Controlli e liti

Non impugnabile l’improcedibilità dell’istanza d’interpello

di Laura Ambrosi

Il provvedimento di improcedibilità dell’istanza di interpello non è un atto impugnabile poiché non rappresenta una valutazione nel merito effettuata dall’Ufficio. Si tratta di un mero documento interlocutorio che non manifesta alcuna posizione sulla richiesta del contribuente. Ad affermarlo è la Cassazione con l’ordinanza n. 26977 depositata ieri.

Una società presentava un interpello antielusivo ai sensi della pregressa normativa (articolo 37 bis del Dpr 600/1973) per chiedere la disapplicazione della norma sulle società di comodo. L’ufficio che riceveva l’istanza la inoltrava per competenza alla direzione regionale, la quale la dichiarava improcedibile. Avverso tale provvedimento, la società proponeva ricorso dinanzi alla Ctp competente rispetto all’ufficio territoriale presso il quale era stata presentata l’istanza. L’Ufficio con la propria costituzione in giudizio rilevava anche un vizio di competenza del giudice, poiché doveva essere impugnato dinanzi alla commissione della circoscrizione della direzione regionale.

Entrambi i gradi di merito, oltre a confermare la propria competenza, accoglievano il ricorso ritenendo impugnabile il provvedimento di improcedibilità e nella specie disapplicabile la norma sulle società di comodo. L’Agenzia ricorreva in Cassazione, lamentando l’errata applicazione delle regole del processo tributario.

I giudici di legittimità hanno innanzitutto rilevato che in base all’articolo 4 del Dlgs 546/1992 la competenza delle Ctp è determinata dalla sede del soggetto nei cui confronti è proposta la controversia, e quindi generalmente dove ha sede l’ufficio che ha emesso l’atto impugnato.

Se però la controversia è proposta nei confronti di un centro di servizi o di altre articolazioni delle Entrate, la competenza si individua nella circoscrizione in cui ha sede l’ufficio al quale spettano le attribuzioni sul tributo controverso.

L’istanza di interpello presentata in applicazione della pregressa normativa era indirizzata al direttore regionale. La Cassazione ha però rilevato che trattandosi di una articolazione delle Entrate occorreva far riferimento alla competenza per territorio e quindi il giudice rispetto all’ufficio locale. Era infatti quest’ultimo a gestire il «tributo controverso».

La sentenza ha poi affrontato l’impugnabilità del provvedimento di diniego alla disapplicazione della norma antielusiva.

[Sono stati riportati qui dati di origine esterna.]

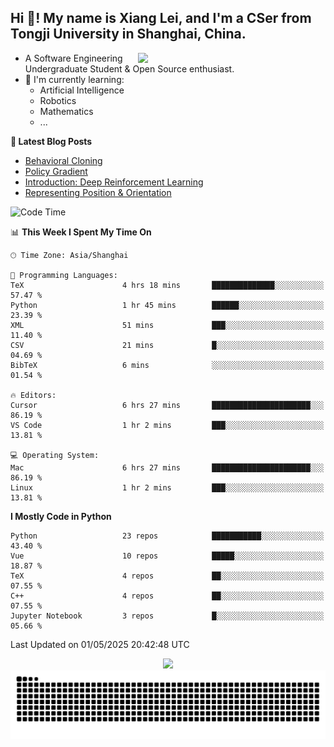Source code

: <h2 align="left">Hi 👋! My name is Xiang Lei, and I'm a CSer from Tongji University in Shanghai, China.</h2>


<img align= "right" width= "300" src= "https://pa1.narvii.com/6580/8098c6e9207376889eeb0532d9f5a0723c4d73f5_hq.gif"/>

- A Software Engineering Undergraduate Student & Open Source enthusiast.
- 🌱 I'm currently learning:
  - Artificial Intelligence
  - Robotics
  - Mathematics
  - ...
 
**📝 Latest Blog Posts** 
- [Behavioral Cloning](https://lei00764.github.io/posts/2025-04-22-Behavioral%20Cloning/index.html)
- [Policy Gradient](https://lei00764.github.io/posts/2024-12-12-Policy%20Gradient/index.html)
- [Introduction: Deep Reinforcement Learning](https://lei00764.github.io/posts/2024-11-27-%E6%B7%B1%E5%BA%A6%E5%BC%BA%E5%8C%96%E5%AD%A6%E4%B9%A0%E5%85%A5%E9%97%A8%E4%BB%8B%E7%BB%8D/index.html)
- [Representing Position & Orientation](https://lei00764.github.io/posts/2024-10-24-%E6%9C%BA%E5%99%A8%E4%BA%BA%E5%AD%A6%E4%B8%AD%E7%9A%84%E5%A7%BF%E6%80%81%E7%9A%84%E8%A1%A8%E7%A4%BA%E6%96%B9%E6%B3%95/index.html)

<!--START_SECTION:waka-->
![Code Time](http://img.shields.io/badge/Code%20Time-945%20hrs%2041%20mins-blue)

📊 **This Week I Spent My Time On** 

```text
🕑︎ Time Zone: Asia/Shanghai

💬 Programming Languages: 
TeX                      4 hrs 18 mins       ██████████████░░░░░░░░░░░   57.47 % 
Python                   1 hr 45 mins        ██████░░░░░░░░░░░░░░░░░░░   23.39 % 
XML                      51 mins             ███░░░░░░░░░░░░░░░░░░░░░░   11.40 % 
CSV                      21 mins             █░░░░░░░░░░░░░░░░░░░░░░░░   04.69 % 
BibTeX                   6 mins              ░░░░░░░░░░░░░░░░░░░░░░░░░   01.54 % 

🔥 Editors: 
Cursor                   6 hrs 27 mins       ██████████████████████░░░   86.19 % 
VS Code                  1 hr 2 mins         ███░░░░░░░░░░░░░░░░░░░░░░   13.81 % 

💻 Operating System: 
Mac                      6 hrs 27 mins       ██████████████████████░░░   86.19 % 
Linux                    1 hr 2 mins         ███░░░░░░░░░░░░░░░░░░░░░░   13.81 % 
```

**I Mostly Code in Python** 

```text
Python                   23 repos            ███████████░░░░░░░░░░░░░░   43.40 % 
Vue                      10 repos            █████░░░░░░░░░░░░░░░░░░░░   18.87 % 
TeX                      4 repos             ██░░░░░░░░░░░░░░░░░░░░░░░   07.55 % 
C++                      4 repos             ██░░░░░░░░░░░░░░░░░░░░░░░   07.55 % 
Jupyter Notebook         3 repos             █░░░░░░░░░░░░░░░░░░░░░░░░   05.66 % 
```




 Last Updated on 01/05/2025 20:42:48 UTC
<!--END_SECTION:waka-->




<div align="center">
  <img src="https://github-readme-stats.vercel.app/api?username=Lei00764&show_icons=true&theme=radical" />
 </div>

 <div align="center">

<picture>
  <source media="(prefers-color-scheme: dark)" srcset="https://raw.githubusercontent.com/Lei00764/Lei00764/output/github-contribution-grid-snake-dark.svg">
  <source media="(prefers-color-scheme: light)" srcset="https://raw.githubusercontent.com/Lei00764/Lei00764/output/github-contribution-grid-snake.svg">
  <img alt="github contribution grid snake animation" src="https://raw.githubusercontent.com/Lei00764/Lei00764/output/github-contribution-grid-snake.svg">
</picture>

</div>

In particolare, la Suprema Corte ha ritenuto legittimo il ricorso poiché la risposta, positiva o negativa, costituisce il primo atto con cui l’amministrazione porta a conoscenza del contribuente in via preventiva il proprio convincimento in ordine ad una specifica richiesta.

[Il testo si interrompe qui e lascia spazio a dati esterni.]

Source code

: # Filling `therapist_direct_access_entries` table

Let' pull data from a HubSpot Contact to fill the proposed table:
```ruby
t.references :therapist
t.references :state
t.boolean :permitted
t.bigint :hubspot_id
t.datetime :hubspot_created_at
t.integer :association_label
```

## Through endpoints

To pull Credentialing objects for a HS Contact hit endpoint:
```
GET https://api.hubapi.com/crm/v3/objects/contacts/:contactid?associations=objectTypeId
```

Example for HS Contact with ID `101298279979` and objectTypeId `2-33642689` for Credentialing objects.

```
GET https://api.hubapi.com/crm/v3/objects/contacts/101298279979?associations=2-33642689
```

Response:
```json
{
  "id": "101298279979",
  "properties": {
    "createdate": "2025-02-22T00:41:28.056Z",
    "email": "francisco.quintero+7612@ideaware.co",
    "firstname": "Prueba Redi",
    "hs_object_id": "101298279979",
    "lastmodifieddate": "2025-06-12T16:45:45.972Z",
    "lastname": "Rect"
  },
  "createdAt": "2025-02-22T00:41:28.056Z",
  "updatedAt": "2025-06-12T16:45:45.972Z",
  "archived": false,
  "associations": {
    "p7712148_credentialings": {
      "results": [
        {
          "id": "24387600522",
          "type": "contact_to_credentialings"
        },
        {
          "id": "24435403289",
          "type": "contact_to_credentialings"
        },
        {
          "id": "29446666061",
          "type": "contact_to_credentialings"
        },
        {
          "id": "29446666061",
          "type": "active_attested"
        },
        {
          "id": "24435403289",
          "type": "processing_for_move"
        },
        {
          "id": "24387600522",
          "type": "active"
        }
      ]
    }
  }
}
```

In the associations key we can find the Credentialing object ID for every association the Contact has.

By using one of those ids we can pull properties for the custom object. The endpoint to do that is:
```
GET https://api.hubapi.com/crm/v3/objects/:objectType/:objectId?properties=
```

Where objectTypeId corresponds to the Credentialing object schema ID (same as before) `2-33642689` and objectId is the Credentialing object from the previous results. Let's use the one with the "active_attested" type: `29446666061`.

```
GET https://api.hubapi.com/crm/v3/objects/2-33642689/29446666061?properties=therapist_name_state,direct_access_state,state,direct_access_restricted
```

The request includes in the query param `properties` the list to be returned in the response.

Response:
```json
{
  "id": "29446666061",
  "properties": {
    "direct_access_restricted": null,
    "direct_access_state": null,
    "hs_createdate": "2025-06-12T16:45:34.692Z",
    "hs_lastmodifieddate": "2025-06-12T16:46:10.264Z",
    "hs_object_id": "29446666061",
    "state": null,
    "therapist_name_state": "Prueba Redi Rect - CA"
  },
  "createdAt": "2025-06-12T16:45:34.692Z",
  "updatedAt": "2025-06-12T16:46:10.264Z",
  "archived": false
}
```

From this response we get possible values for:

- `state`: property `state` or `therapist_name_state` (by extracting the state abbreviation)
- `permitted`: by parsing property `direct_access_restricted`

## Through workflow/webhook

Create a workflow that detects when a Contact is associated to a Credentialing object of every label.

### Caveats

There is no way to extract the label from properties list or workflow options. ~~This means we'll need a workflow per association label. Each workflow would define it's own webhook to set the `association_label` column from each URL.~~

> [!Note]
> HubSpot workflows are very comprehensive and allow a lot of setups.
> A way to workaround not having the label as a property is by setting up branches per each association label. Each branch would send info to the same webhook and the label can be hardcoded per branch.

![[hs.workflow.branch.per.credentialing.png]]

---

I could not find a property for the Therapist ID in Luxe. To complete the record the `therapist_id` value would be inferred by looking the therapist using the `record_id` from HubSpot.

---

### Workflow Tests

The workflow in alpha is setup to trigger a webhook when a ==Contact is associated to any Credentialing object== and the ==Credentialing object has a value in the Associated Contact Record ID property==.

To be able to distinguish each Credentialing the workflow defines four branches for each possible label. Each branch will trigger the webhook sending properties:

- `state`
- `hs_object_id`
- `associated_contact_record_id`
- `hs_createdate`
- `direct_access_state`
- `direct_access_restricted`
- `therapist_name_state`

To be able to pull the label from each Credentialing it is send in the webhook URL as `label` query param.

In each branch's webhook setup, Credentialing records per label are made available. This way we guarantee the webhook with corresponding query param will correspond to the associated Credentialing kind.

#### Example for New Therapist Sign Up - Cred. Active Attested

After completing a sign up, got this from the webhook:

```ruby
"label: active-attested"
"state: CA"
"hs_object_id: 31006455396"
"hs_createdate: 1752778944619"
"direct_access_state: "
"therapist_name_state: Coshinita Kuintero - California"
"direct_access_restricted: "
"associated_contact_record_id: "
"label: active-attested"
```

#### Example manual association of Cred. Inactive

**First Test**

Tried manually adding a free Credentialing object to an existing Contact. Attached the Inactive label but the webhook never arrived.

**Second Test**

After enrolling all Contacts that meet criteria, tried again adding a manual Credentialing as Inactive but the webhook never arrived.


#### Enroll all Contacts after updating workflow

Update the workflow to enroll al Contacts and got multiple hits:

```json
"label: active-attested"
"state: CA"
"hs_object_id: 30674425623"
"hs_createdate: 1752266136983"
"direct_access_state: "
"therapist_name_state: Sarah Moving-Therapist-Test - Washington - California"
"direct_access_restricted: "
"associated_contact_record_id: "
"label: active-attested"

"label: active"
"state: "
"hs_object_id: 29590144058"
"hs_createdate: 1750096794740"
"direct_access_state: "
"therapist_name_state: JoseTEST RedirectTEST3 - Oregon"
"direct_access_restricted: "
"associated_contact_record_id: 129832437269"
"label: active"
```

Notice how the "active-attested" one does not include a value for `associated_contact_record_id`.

Tuttavia, nella specie si trattava di una dichiarazione di improcedibilità dell’istanza presentata dalla contribuente, con la conseguenza che secondo i giudici di legittimità non era un atto impugnabile. Non rappresentava, infatti, la posizione dell’amministrazione su una data vicenda, poiché era semplicemente un atto interlocutorio, privo di valutazioni sul merito.